EXPLAINER: How Exit Polls Work
Answers to questions about the polls that help determine winner calls.
Oct. 22, 2008— -- ABC News will conduct exit polls in all 50 states on Election Day, along with polling partners CBS, CNN, Fox, NBC and The Associated Press. These news organizations comprise the National Election Pool, which contracted with Edison Media Research/Mitofsky International to run the exit polls. The data gathered in these polls provide the best source of information about who voted, for whom they voted and why.
Here are answers to some frequently asked questions about exit polls:
Exit polls are surveys conducted as voters leave their polling places on Election Day.

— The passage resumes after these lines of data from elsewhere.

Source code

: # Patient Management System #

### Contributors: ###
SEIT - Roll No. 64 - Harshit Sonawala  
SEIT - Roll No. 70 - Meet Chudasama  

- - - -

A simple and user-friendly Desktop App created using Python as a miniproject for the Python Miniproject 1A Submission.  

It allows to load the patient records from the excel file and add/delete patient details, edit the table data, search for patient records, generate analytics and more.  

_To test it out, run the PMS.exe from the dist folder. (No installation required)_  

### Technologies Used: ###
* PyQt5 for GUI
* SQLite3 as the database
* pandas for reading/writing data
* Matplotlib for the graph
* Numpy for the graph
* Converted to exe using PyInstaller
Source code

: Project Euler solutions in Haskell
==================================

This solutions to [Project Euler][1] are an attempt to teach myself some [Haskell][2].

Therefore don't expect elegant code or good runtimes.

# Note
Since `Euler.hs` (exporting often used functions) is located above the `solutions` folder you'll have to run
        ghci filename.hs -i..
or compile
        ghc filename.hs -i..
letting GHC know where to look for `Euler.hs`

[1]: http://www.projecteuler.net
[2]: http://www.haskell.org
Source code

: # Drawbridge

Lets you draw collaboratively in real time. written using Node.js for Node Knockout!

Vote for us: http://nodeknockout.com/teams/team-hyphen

Reaching voters at that moment is important because it overcomes the problem pollsters have conducting election polls by telephone: People sometimes misreport whether they voted or not. The "who won and why did they win" reporting on election night is gleaned mainly from exit poll results, with the information reaching most Americans by television, and increasingly through the Internet.

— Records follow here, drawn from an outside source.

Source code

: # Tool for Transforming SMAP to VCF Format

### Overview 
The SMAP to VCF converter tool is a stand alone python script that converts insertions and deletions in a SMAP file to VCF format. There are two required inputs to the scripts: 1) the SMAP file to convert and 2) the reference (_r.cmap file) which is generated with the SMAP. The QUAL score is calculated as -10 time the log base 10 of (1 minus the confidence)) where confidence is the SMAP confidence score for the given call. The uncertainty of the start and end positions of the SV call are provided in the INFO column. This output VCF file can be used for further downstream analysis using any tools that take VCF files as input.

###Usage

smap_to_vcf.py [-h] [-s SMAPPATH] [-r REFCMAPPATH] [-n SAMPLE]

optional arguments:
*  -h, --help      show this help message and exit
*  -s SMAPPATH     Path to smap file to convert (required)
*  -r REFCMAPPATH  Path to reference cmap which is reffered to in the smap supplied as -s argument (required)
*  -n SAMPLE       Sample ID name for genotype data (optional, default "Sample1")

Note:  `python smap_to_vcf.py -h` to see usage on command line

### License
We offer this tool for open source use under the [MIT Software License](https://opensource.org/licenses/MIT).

Interviewers stand outside polling places in precincts that are randomly selected in each state. They attempt to interview voters leaving the polling places at specific intervals (every fourth or 10th voter, for example).
Voters who agree to participate in the poll fill out a paper questionnaire and place it in a ballot box. Interviewers phone in results three times during the day. When a voter refuses to participate, the interviewer notes the gender and approximate age and race of that voter. In this way, the exit poll can be statistically corrected to make sure all voters are fairly represented in the final results.